Le rationnement des pauvres

Il existe des mots presque interdit. Choc pétrolier, par exemple. Ça fait guerre, pénurie et dans un bilan politique, c’est pas..… Pourtant, quand on regarde la situation aujourd’hui, il faut peut-être oser poser la question : est-ce qu’on n’est pas déjà en plein dedans ?

On dépend énormément du monde entier pour faire tourner notre économie : énergie, transport, produits, Welcome to Mondialisation. Et en plus tout passe par des routes commerciales longues et fragiles, surtout maritimes. Quand ça ralentit quelque part, en Europe on subit vite les conséquences, on ce souvient encore du Covid et des masques ou de la guerre en Ukraine et du gaz. Le problème, c’est qu’on donne l’impression de toujours découvrir ces fragilités au dernier moment, sans vraiment s’y préparer. C’est peut être pas juste une impression d’ailleurs.

En France, le ministre actuel de l’économie, Rolland Lescure dit qu’il n’y a pas de choc pétrolier. Mais dans la vraie vie, qu’est-ce que ça veut dire quand les prix sont devenus tellement élevés que des gens doivent moins se déplacer, changer leurs habitudes, renoncer à certaines choses, souvent au détriment de leur santé ou de leur vie quotidienne ?

Si, pour vivre normalement, il faut réduire ses déplacements ou faire des choix impossibles parce que tout coûte trop cher, comment appeler ça autrement qu’un rationnement ? Ce n’est pas un ticket distribué par l’État, mais c’est un rationnement quand même, imposé par les prix.

Et forcément, ce sont toujours les plus modestes qui subissent le plus. Ceux qui ont peu de marge doivent s’adapter en permanence. Les autres, beaucoup moins.
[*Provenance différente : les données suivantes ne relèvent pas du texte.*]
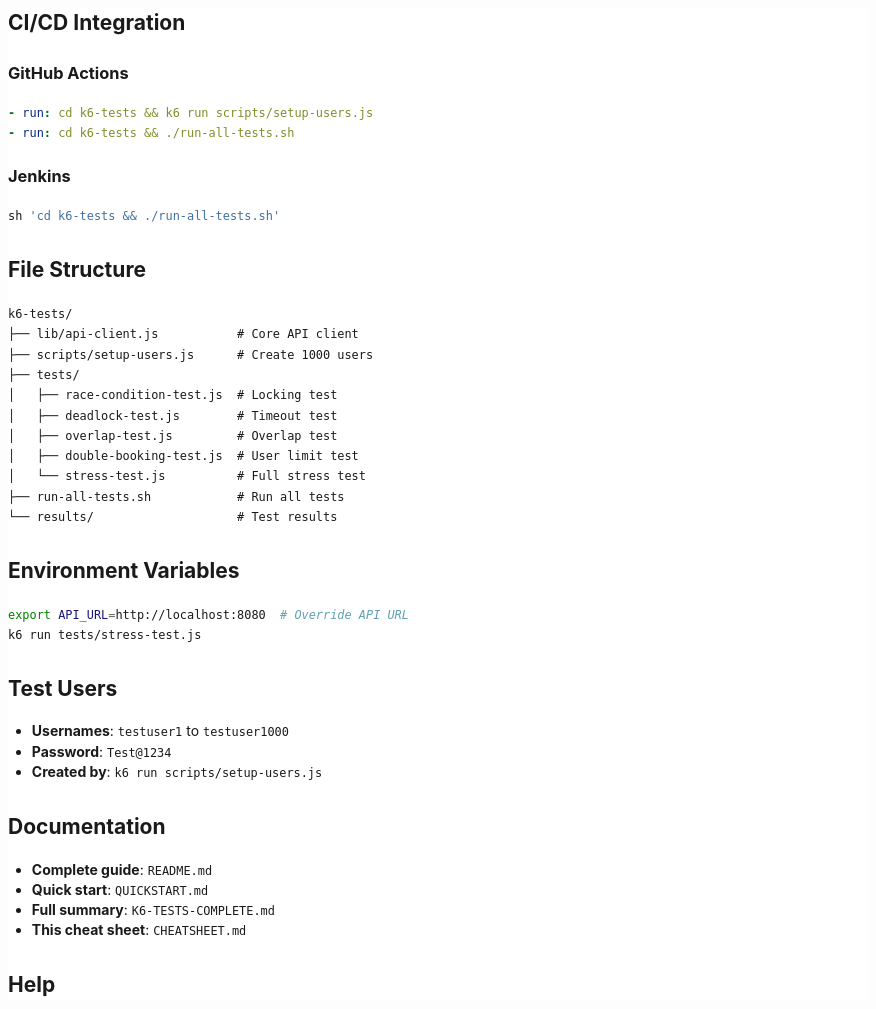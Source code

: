 ## CI/CD Integration

### GitHub Actions
```yaml
- run: cd k6-tests && k6 run scripts/setup-users.js
- run: cd k6-tests && ./run-all-tests.sh
```

### Jenkins
```groovy
sh 'cd k6-tests && ./run-all-tests.sh'
```

## File Structure

```
k6-tests/
├── lib/api-client.js           # Core API client
├── scripts/setup-users.js      # Create 1000 users
├── tests/
│   ├── race-condition-test.js  # Locking test
│   ├── deadlock-test.js        # Timeout test
│   ├── overlap-test.js         # Overlap test
│   ├── double-booking-test.js  # User limit test
│   └── stress-test.js          # Full stress test
├── run-all-tests.sh            # Run all tests
└── results/                    # Test results
```

## Environment Variables

```bash
export API_URL=http://localhost:8080  # Override API URL
k6 run tests/stress-test.js
```

## Test Users

- **Usernames**: `testuser1` to `testuser1000`
- **Password**: `Test@1234`
- **Created by**: `k6 run scripts/setup-users.js`

## Documentation

- **Complete guide**: `README.md`
- **Quick start**: `QUICKSTART.md`
- **Full summary**: `K6-TESTS-COMPLETE.md`
- **This cheat sheet**: `CHEATSHEET.md`

## Help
Pendant ce temps, la question de fond reste la même : est-ce qu’on prépare vraiment le pays à résister à ces chocs qui vont revenir ? Est-ce qu’on investit, est-ce qu’on planifie, est-ce qu’on anticipe sérieusement les fragilités d’un monde où même les grandes puissances comme les États-Unis recommencent à mettre des barrières, des quotas, des protections ?
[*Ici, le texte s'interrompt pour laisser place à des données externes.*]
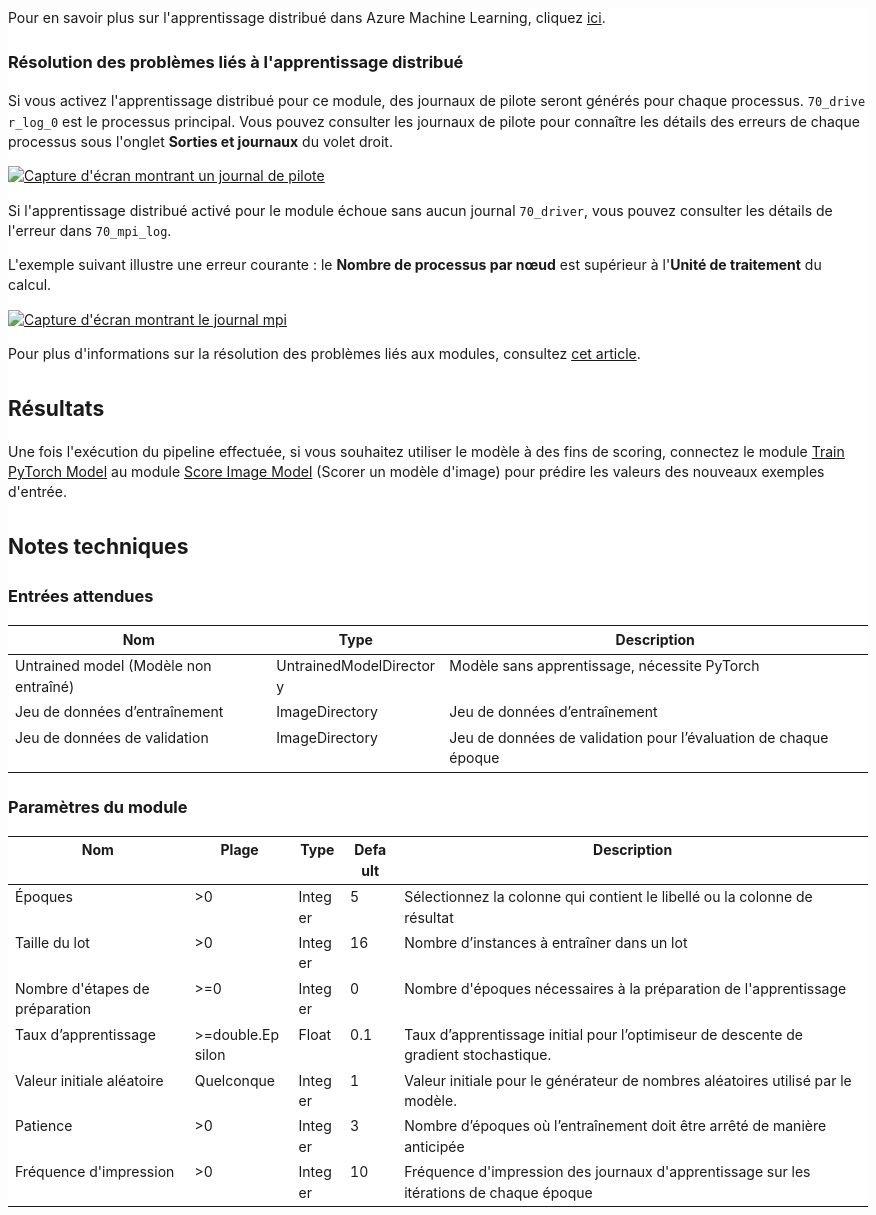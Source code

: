 Pour en savoir plus sur l'apprentissage distribué dans Azure Machine Learning, cliquez [ici](https://docs.microsoft.com/azure/machine-learning/concept-distributed-training).

### <a name="troubleshooting-for-distributed-training"></a>Résolution des problèmes liés à l'apprentissage distribué

Si vous activez l'apprentissage distribué pour ce module, des journaux de pilote seront générés pour chaque processus. `70_driver_log_0` est le processus principal. Vous pouvez consulter les journaux de pilote pour connaître les détails des erreurs de chaque processus sous l'onglet **Sorties et journaux** du volet droit.

[![Capture d'écran montrant un journal de pilote](./media/module/distributed-training-error-driver-log.png)](./media/module/distributed-training-error-driver-log.png#lightbox) 

Si l'apprentissage distribué activé pour le module échoue sans aucun journal `70_driver`, vous pouvez consulter les détails de l'erreur dans `70_mpi_log`.

L'exemple suivant illustre une erreur courante : le **Nombre de processus par nœud** est supérieur à l'**Unité de traitement** du calcul.

[![Capture d'écran montrant le journal mpi](./media/module/distributed-training-error-mpi-log.png)](./media/module/distributed-training-error-mpi-log.png#lightbox)

Pour plus d'informations sur la résolution des problèmes liés aux modules, consultez [cet article](designer-error-codes.md).

## <a name="results"></a>Résultats

Une fois l'exécution du pipeline effectuée, si vous souhaitez utiliser le modèle à des fins de scoring, connectez le module [Train PyTorch Model](train-PyTorch-model.md) au module [Score Image Model](score-image-model.md) (Scorer un modèle d'image) pour prédire les valeurs des nouveaux exemples d'entrée.

## <a name="technical-notes"></a>Notes techniques
###  <a name="expected-inputs"></a>Entrées attendues  

| Nom               | Type                    | Description                              |
| ------------------ | ----------------------- | ---------------------------------------- |
| Untrained model (Modèle non entraîné)    | UntrainedModelDirectory | Modèle sans apprentissage, nécessite PyTorch         |
| Jeu de données d’entraînement   | ImageDirectory          | Jeu de données d’entraînement                         |
| Jeu de données de validation | ImageDirectory          | Jeu de données de validation pour l’évaluation de chaque époque |

###  <a name="module-parameters"></a>Paramètres du module  

| Nom          | Plage            | Type    | Default | Description                              |
| ------------- | ---------------- | ------- | ------- | ---------------------------------------- |
| Époques        | >0               | Integer | 5       | Sélectionnez la colonne qui contient le libellé ou la colonne de résultat |
| Taille du lot    | >0               | Integer | 16      | Nombre d’instances à entraîner dans un lot   |
| Nombre d'étapes de préparation | >=0         | Integer | 0       | Nombre d'époques nécessaires à la préparation de l'apprentissage |
| Taux d’apprentissage | >=double.Epsilon | Float   | 0.1   | Taux d’apprentissage initial pour l’optimiseur de descente de gradient stochastique. |
| Valeur initiale aléatoire   | Quelconque              | Integer | 1       | Valeur initiale pour le générateur de nombres aléatoires utilisé par le modèle. |
| Patience      | >0               | Integer | 3       | Nombre d’époques où l’entraînement doit être arrêté de manière anticipée   |
| Fréquence d'impression |             >0 | Integer | 10      | Fréquence d'impression des journaux d'apprentissage sur les itérations de chaque époque |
Ou est-ce qu’on continue surtout à subir, en laissant le système s’ajuster tout seul… avec, au final, toujours les mêmes qui paient l’addition ?

Parce que si rien n’est anticipé, si rien n’est organisé collectivement, alors oui : ce qu’on appelle aujourd’hui des “prix élevés” ou de “l’inflation” ressemble de plus en plus à une forme de rationnement silencieux, réservé à ceux qui n’ont pas les moyens d’y échapper.

On perd notre temps pour continuer à remplir quelques poches, pour laisser profiter des gens qui n’ont déjà, et depuis bien longtemps, plus rien à faire du destin commun, de l’intérêt général. Est-ce qu’on sera forcément impactés par tous ces changements nécessaires au pays ? Bien sûr. Mais eux, qui en haut ont fait sécession, qu’ils soient contraints de subir autant que les autres, ou bien qu’ils rendent ce qu’ils ont accumulé grâce aux efforts des travailleuses et travailleurs de ce pays, avant d’aller voir ailleurs si on y est.